The ability to call the dialog via SSJS / Java is an extremely useful piece of functionality. And to the layman, the assumption is that all that’s happening is a partial refresh to run SSJS and load the dialog, then another partial refresh to close the dialog at the end.

But reproducing that same functionality in a manually coded dialog was not updating the view, even though the refreshId was set to the dataView,  same as the second parameter of the dialog.

After some investigation and proving it worked for the normal dialog, the answer became clear thanks, as ever, to a PhaseListener along the lines of this XSnippet from Tony McGuckin. (In my case, I’ve been using PhaseListeners since early in 2012, so I’ve got a slightly different one.)

It turns out that assumption of a layman (and I was one of those until today) is wrong, as the PhaseListener proves. This is what appears when you click on a button to launch an Extension Library dialog via SSJS / Java:

open dialog

All six phases of the lifecycle trigger, then Phase 1 and 6 trigger again. The same happens when closing the dialog passing a refresh ID.

Investigating the code makes everything clear (which is another reason why open sourcing more of the XPages runtime would benefit developers). The UIDialog class’s show() method runs this code:

  1. Action pendingAction = new Action(context,this,ACTION_SHOW_DIALOG,p);
  2. ExtLibUtil.postScript(context, pendingAction.generateClientScript());

The hide() method runs similar code:

  1. Action pendingAction = new Action(context,this,ACTION_HIDE_DIALOG,refreshId,refreshParams);
  2. ExtLibUtil.postScript(context, pendingAction.generateClientScript());

So it’s posting Client-Side JavaScript back to the browser. Investigating the Action class (an inner class within the UIDialog class) shows it’s passing CSJS to call XSP.openDialog() and XSP.closeDialog(). This directs us to the code in Dialog.js. Looking at that, we see both trigger an XSP.partialRefreshGet. So the SSJS is returning CSJS which is triggering a partial refresh.

This explains the extra logging of Restore View and Render Response phases.

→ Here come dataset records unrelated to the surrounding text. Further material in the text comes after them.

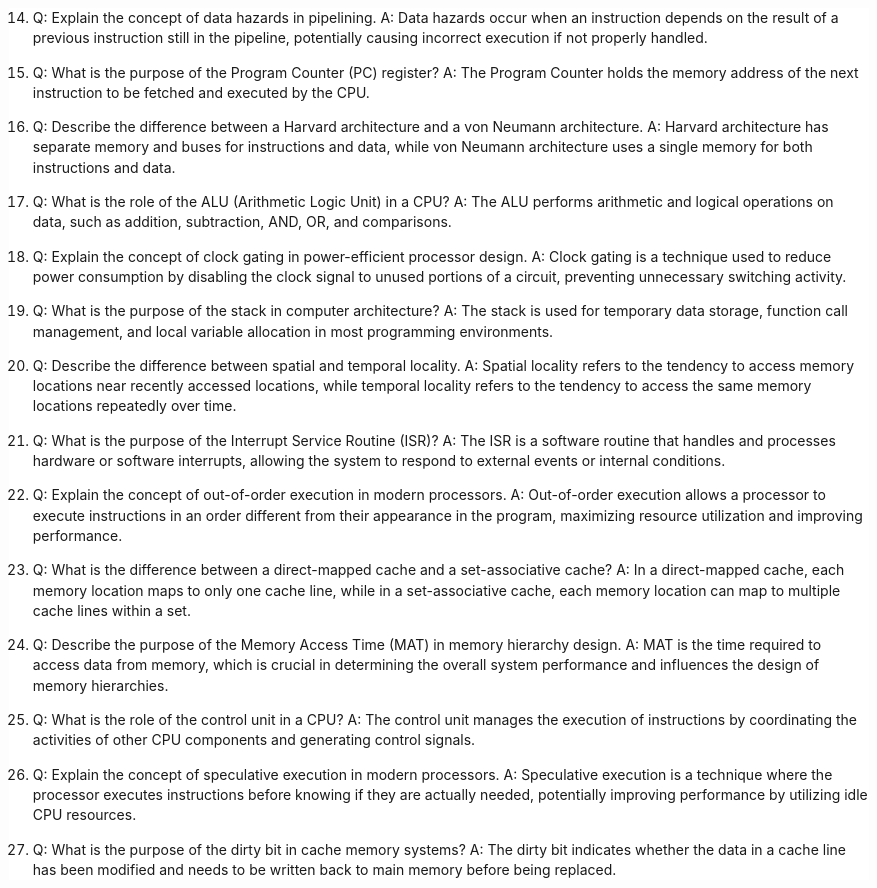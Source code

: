 14. Q: Explain the concept of data hazards in pipelining.
    A: Data hazards occur when an instruction depends on the result of a previous instruction still in the pipeline, potentially causing incorrect execution if not properly handled.

15. Q: What is the purpose of the Program Counter (PC) register?
    A: The Program Counter holds the memory address of the next instruction to be fetched and executed by the CPU.

16. Q: Describe the difference between a Harvard architecture and a von Neumann architecture.
    A: Harvard architecture has separate memory and buses for instructions and data, while von Neumann architecture uses a single memory for both instructions and data.

17. Q: What is the role of the ALU (Arithmetic Logic Unit) in a CPU?
    A: The ALU performs arithmetic and logical operations on data, such as addition, subtraction, AND, OR, and comparisons.

18. Q: Explain the concept of clock gating in power-efficient processor design.
    A: Clock gating is a technique used to reduce power consumption by disabling the clock signal to unused portions of a circuit, preventing unnecessary switching activity.

19. Q: What is the purpose of the stack in computer architecture?
    A: The stack is used for temporary data storage, function call management, and local variable allocation in most programming environments.

20. Q: Describe the difference between spatial and temporal locality.
    A: Spatial locality refers to the tendency to access memory locations near recently accessed locations, while temporal locality refers to the tendency to access the same memory locations repeatedly over time.

21. Q: What is the purpose of the Interrupt Service Routine (ISR)?
    A: The ISR is a software routine that handles and processes hardware or software interrupts, allowing the system to respond to external events or internal conditions.

22. Q: Explain the concept of out-of-order execution in modern processors.
    A: Out-of-order execution allows a processor to execute instructions in an order different from their appearance in the program, maximizing resource utilization and improving performance.

23. Q: What is the difference between a direct-mapped cache and a set-associative cache?
    A: In a direct-mapped cache, each memory location maps to only one cache line, while in a set-associative cache, each memory location can map to multiple cache lines within a set.

24. Q: Describe the purpose of the Memory Access Time (MAT) in memory hierarchy design.
    A: MAT is the time required to access data from memory, which is crucial in determining the overall system performance and influences the design of memory hierarchies.

25. Q: What is the role of the control unit in a CPU?
    A: The control unit manages the execution of instructions by coordinating the activities of other CPU components and generating control signals.

26. Q: Explain the concept of speculative execution in modern processors.
    A: Speculative execution is a technique where the processor executes instructions before knowing if they are actually needed, potentially improving performance by utilizing idle CPU resources.

27. Q: What is the purpose of the dirty bit in cache memory systems?
    A: The dirty bit indicates whether the data in a cache line has been modified and needs to be written back to main memory before being replaced.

It also explains why the updates to the view are displayed when closing an Extension Library dialog. The partial refresh you code in your XPage makes your updates and returns CSJS, which calls a partialRefreshGet to reload the view entries for the current page (NotesXspViewEntries cannot be serialised, so every refresh has to get the view entries again) and update the HTML on the page with the changed details.

2 thoughts on “XPages Dialog Control and Partial Refreshes”

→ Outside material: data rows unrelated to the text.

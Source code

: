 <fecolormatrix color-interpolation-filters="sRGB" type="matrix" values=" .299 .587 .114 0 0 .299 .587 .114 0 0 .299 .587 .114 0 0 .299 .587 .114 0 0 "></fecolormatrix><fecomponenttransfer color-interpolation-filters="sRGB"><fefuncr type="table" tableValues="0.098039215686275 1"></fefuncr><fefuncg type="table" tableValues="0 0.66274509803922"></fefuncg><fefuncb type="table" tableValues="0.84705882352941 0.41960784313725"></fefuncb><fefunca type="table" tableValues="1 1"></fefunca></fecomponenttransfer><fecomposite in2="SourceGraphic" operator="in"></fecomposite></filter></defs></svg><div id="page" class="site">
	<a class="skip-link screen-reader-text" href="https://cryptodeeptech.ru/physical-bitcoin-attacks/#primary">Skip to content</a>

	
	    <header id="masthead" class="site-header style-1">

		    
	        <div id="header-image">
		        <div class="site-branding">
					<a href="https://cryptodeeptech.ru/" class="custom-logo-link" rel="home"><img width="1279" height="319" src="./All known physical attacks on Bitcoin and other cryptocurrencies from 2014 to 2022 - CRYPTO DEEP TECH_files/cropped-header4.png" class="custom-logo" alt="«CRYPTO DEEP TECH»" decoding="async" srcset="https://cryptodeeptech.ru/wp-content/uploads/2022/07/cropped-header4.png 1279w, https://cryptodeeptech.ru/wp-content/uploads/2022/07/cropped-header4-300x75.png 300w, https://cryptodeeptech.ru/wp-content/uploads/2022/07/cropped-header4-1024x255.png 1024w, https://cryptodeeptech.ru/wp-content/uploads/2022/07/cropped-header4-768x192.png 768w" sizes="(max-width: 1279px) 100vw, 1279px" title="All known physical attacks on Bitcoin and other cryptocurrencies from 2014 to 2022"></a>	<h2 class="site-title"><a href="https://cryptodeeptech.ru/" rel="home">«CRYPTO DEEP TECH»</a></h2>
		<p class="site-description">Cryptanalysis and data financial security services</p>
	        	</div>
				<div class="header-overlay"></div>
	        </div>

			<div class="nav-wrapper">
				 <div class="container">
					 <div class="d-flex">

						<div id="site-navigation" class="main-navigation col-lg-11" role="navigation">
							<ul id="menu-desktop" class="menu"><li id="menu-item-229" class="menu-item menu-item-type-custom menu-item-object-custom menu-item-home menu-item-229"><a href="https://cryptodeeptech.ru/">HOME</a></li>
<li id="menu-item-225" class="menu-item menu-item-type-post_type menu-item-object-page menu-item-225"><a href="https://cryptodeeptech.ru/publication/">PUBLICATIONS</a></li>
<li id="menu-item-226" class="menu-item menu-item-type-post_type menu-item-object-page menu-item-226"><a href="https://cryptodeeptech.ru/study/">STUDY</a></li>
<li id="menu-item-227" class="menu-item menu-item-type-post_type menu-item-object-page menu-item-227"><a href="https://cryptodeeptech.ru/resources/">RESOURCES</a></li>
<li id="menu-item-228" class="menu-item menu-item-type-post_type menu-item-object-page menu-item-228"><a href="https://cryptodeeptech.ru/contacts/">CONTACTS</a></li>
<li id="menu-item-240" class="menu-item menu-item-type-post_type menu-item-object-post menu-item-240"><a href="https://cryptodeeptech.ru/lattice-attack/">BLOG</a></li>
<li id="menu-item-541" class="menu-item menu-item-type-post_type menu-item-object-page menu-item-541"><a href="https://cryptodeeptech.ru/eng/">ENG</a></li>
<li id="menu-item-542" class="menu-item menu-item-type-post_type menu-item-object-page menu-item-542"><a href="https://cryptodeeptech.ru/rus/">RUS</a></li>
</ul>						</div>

  1. In a normal eventHandler, if CSJS returns false, the SSJS doesn’t run and, as far as I’m aware, no partial refresh is triggered.

    I suppose with the dialogs, if you close the dialog and only wanted to call a partial refresh under specific circumstances, it would be possible to skip passing the refreshId, do your checks and only then run the new Action code. But you would need to copy that code (with fully-qualified Java class names) into your “if” block in SSJS.